- Exercise instructions -
The complete set of records below must be repeated precisely as given.

- Data for this task -

● ● ● ●

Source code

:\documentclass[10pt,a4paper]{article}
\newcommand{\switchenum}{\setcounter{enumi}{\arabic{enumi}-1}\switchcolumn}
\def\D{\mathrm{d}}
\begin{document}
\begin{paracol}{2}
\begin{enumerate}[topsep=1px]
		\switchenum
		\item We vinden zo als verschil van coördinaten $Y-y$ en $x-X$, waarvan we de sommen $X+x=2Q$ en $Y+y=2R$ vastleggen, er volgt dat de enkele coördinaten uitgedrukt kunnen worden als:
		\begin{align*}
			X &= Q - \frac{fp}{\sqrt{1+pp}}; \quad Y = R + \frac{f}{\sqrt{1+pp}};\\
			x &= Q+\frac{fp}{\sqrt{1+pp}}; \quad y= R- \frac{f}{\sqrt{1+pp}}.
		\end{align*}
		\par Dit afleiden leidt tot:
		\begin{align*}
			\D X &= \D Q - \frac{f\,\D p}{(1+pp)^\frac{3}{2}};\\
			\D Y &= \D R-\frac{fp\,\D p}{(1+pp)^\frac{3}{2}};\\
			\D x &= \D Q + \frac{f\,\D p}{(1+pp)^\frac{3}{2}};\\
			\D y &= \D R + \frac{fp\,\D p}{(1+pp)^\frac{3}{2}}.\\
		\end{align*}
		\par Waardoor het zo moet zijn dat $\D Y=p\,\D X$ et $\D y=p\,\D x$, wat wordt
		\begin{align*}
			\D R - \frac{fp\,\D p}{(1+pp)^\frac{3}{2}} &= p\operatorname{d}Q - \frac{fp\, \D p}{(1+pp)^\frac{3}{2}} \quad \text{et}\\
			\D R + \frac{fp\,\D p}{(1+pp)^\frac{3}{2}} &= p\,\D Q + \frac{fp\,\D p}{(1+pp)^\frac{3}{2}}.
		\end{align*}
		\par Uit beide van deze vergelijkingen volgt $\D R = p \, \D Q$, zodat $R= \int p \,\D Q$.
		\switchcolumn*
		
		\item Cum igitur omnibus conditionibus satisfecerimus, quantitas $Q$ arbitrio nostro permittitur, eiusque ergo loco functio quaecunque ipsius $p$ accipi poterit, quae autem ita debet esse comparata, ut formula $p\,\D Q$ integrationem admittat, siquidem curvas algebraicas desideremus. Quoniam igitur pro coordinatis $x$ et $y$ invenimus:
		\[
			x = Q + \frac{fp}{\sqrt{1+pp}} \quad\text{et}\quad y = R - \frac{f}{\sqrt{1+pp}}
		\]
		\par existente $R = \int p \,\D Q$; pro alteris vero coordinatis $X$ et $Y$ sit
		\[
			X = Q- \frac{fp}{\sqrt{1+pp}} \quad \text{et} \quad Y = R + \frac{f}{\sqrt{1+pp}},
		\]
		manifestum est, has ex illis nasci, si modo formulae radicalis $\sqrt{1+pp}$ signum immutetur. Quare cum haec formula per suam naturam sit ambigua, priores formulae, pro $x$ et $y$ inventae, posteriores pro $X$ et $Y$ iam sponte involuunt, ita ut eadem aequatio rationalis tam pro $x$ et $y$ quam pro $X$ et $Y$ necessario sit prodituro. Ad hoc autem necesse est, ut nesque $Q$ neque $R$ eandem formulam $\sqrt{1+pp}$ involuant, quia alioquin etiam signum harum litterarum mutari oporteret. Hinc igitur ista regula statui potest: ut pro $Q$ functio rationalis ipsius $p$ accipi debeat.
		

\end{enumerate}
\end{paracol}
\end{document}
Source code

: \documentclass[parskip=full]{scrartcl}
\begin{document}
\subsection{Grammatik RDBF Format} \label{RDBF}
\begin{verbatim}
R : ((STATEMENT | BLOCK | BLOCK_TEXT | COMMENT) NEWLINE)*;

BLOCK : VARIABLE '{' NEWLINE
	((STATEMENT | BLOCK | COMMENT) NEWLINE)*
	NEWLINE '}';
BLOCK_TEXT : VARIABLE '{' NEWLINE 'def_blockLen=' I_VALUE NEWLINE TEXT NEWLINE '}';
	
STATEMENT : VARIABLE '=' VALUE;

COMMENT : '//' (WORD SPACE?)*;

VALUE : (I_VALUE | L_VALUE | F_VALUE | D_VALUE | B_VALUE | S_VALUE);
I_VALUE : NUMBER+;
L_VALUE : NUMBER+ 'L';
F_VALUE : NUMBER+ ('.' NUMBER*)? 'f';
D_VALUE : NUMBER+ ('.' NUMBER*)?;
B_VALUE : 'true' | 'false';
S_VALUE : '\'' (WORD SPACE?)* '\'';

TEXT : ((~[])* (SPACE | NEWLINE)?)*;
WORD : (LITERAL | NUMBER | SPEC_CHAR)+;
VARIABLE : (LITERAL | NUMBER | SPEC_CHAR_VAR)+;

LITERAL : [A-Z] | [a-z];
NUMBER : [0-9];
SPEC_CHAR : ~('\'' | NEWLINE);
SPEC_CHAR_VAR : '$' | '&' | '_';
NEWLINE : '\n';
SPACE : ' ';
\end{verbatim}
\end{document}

● ● ● ●

- Result for this exercise -
Source code

:\documentclass[10pt,a4paper]{article}
\newcommand{\switchenum}{\setcounter{enumi}{\arabic{enumi}-1}\switchcolumn}
\def\D{\mathrm{d}}
\begin{document}
\begin{paracol}{2}
\begin{enumerate}[topsep=1px]
		\switchenum
		\item We vinden zo als verschil van coördinaten $Y-y$ en $x-X$, waarvan we de sommen $X+x=2Q$ en $Y+y=2R$ vastleggen, er volgt dat de enkele coördinaten uitgedrukt kunnen worden als:
		\begin{align*}
			X &= Q - \frac{fp}{\sqrt{1+pp}}; \quad Y = R + \frac{f}{\sqrt{1+pp}};\\
			x &= Q+\frac{fp}{\sqrt{1+pp}}; \quad y= R- \frac{f}{\sqrt{1+pp}}.
		\end{align*}
		\par Dit afleiden leidt tot:
		\begin{align*}
			\D X &= \D Q - \frac{f\,\D p}{(1+pp)^\frac{3}{2}};\\
			\D Y &= \D R-\frac{fp\,\D p}{(1+pp)^\frac{3}{2}};\\
			\D x &= \D Q + \frac{f\,\D p}{(1+pp)^\frac{3}{2}};\\
			\D y &= \D R + \frac{fp\,\D p}{(1+pp)^\frac{3}{2}}.\\
		\end{align*}
		\par Waardoor het zo moet zijn dat $\D Y=p\,\D X$ et $\D y=p\,\D x$, wat wordt
		\begin{align*}
			\D R - \frac{fp\,\D p}{(1+pp)^\frac{3}{2}} &= p\operatorname{d}Q - \frac{fp\, \D p}{(1+pp)^\frac{3}{2}} \quad \text{et}\\
			\D R + \frac{fp\,\D p}{(1+pp)^\frac{3}{2}} &= p\,\D Q + \frac{fp\,\D p}{(1+pp)^\frac{3}{2}}.
		\end{align*}
		\par Uit beide van deze vergelijkingen volgt $\D R = p \, \D Q$, zodat $R= \int p \,\D Q$.
		\switchcolumn*
		
		\item Cum igitur omnibus conditionibus satisfecerimus, quantitas $Q$ arbitrio nostro permittitur, eiusque ergo loco functio quaecunque ipsius $p$ accipi poterit, quae autem ita debet esse comparata, ut formula $p\,\D Q$ integrationem admittat, siquidem curvas algebraicas desideremus. Quoniam igitur pro coordinatis $x$ et $y$ invenimus:
		\[
			x = Q + \frac{fp}{\sqrt{1+pp}} \quad\text{et}\quad y = R - \frac{f}{\sqrt{1+pp}}
		\]
		\par existente $R = \int p \,\D Q$; pro alteris vero coordinatis $X$ et $Y$ sit
		\[
			X = Q- \frac{fp}{\sqrt{1+pp}} \quad \text{et} \quad Y = R + \frac{f}{\sqrt{1+pp}},
		\]
		manifestum est, has ex illis nasci, si modo formulae radicalis $\sqrt{1+pp}$ signum immutetur. Quare cum haec formula per suam naturam sit ambigua, priores formulae, pro $x$ et $y$ inventae, posteriores pro $X$ et $Y$ iam sponte involuunt, ita ut eadem aequatio rationalis tam pro $x$ et $y$ quam pro $X$ et $Y$ necessario sit prodituro. Ad hoc autem necesse est, ut nesque $Q$ neque $R$ eandem formulam $\sqrt{1+pp}$ involuant, quia alioquin etiam signum harum litterarum mutari oporteret. Hinc igitur ista regula statui potest: ut pro $Q$ functio rationalis ipsius $p$ accipi debeat.
		

\end{enumerate}
\end{paracol}
\end{document}
Source code

: \documentclass[parskip=full]{scrartcl}
\begin{document}
\subsection{Grammatik RDBF Format} \label{RDBF}
\begin{verbatim}
R : ((STATEMENT | BLOCK | BLOCK_TEXT | COMMENT) NEWLINE)*;

BLOCK : VARIABLE '{' NEWLINE
	((STATEMENT | BLOCK | COMMENT) NEWLINE)*
	NEWLINE '}';
BLOCK_TEXT : VARIABLE '{' NEWLINE 'def_blockLen=' I_VALUE NEWLINE TEXT NEWLINE '}';
	
STATEMENT : VARIABLE '=' VALUE;

COMMENT : '//' (WORD SPACE?)*;

VALUE : (I_VALUE | L_VALUE | F_VALUE | D_VALUE | B_VALUE | S_VALUE);
I_VALUE : NUMBER+;
L_VALUE : NUMBER+ 'L';
F_VALUE : NUMBER+ ('.' NUMBER*)? 'f';
D_VALUE : NUMBER+ ('.' NUMBER*)?;
B_VALUE : 'true' | 'false';
S_VALUE : '\'' (WORD SPACE?)* '\'';

TEXT : ((~[])* (SPACE | NEWLINE)?)*;
WORD : (LITERAL | NUMBER | SPEC_CHAR)+;
VARIABLE : (LITERAL | NUMBER | SPEC_CHAR_VAR)+;

LITERAL : [A-Z] | [a-z];
NUMBER : [0-9];
SPEC_CHAR : ~('\'' | NEWLINE);
SPEC_CHAR_VAR : '$' | '&' | '_';
NEWLINE : '\n';
SPACE : ' ';
\end{verbatim}
\end{document}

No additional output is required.